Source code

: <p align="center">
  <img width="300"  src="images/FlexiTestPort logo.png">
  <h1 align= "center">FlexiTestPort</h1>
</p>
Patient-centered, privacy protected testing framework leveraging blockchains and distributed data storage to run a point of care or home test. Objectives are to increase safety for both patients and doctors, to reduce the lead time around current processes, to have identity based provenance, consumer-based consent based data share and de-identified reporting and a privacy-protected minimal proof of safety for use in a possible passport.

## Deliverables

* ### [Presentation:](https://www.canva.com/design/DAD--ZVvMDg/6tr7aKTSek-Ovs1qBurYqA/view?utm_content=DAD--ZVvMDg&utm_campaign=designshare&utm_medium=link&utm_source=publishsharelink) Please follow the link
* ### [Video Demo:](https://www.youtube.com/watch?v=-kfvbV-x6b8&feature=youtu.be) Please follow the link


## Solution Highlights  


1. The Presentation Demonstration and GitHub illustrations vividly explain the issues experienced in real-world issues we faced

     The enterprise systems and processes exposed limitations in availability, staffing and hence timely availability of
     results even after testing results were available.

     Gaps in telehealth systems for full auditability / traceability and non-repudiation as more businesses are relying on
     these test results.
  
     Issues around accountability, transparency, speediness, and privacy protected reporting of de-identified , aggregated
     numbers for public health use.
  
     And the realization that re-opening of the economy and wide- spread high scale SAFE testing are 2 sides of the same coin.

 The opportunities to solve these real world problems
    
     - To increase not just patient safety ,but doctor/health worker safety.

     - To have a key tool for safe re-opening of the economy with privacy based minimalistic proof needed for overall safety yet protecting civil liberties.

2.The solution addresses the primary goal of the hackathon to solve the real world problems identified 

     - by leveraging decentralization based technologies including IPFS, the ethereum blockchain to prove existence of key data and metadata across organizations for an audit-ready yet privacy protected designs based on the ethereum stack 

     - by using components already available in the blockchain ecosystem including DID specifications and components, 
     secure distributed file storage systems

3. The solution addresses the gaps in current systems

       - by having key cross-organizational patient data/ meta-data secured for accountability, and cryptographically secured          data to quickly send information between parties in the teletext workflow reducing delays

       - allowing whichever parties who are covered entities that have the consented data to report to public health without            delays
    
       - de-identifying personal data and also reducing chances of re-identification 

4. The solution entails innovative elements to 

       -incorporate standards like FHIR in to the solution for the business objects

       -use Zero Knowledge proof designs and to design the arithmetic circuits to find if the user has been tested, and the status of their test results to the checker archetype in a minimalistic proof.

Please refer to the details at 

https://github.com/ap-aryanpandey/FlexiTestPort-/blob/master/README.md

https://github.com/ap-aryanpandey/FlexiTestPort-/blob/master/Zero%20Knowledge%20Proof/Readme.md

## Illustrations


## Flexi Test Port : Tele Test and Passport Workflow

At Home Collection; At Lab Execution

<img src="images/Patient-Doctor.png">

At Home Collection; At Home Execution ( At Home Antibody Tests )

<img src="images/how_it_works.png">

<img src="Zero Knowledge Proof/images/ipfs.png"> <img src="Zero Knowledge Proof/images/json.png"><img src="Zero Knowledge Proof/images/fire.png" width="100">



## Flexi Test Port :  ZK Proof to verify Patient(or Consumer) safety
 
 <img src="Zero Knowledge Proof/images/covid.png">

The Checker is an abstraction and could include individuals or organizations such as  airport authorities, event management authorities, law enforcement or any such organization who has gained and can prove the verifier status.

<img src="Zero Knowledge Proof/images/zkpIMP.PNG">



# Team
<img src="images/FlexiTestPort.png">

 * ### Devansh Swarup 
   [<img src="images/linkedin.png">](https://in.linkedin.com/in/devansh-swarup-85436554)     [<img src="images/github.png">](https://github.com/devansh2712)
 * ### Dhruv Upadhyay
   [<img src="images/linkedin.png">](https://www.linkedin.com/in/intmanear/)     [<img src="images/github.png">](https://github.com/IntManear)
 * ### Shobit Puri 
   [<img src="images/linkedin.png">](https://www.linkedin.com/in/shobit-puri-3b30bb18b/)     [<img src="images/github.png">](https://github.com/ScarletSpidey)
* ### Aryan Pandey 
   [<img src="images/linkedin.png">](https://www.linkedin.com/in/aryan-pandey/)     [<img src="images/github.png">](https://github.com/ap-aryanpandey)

──────────

Copy out, from the listing above, every line that contains the string "protected".

Patient-centered, privacy protected testing framework leveraging blockchains and distributed data storage to run a point of care or home test. Objectives are to increase safety for both patients and doctors, to reduce the lead time around current processes, to have identity based provenance, consumer-based consent based data share and de-identified reporting and a privacy-protected minimal proof of safety for use in a possible passport.
     Issues around accountability, transparency, speediness, and privacy protected reporting of de-identified , aggregated
     - by leveraging decentralization based technologies including IPFS, the ethereum blockchain to prove existence of key data and metadata across organizations for an audit-ready yet privacy protected designs based on the ethereum stack 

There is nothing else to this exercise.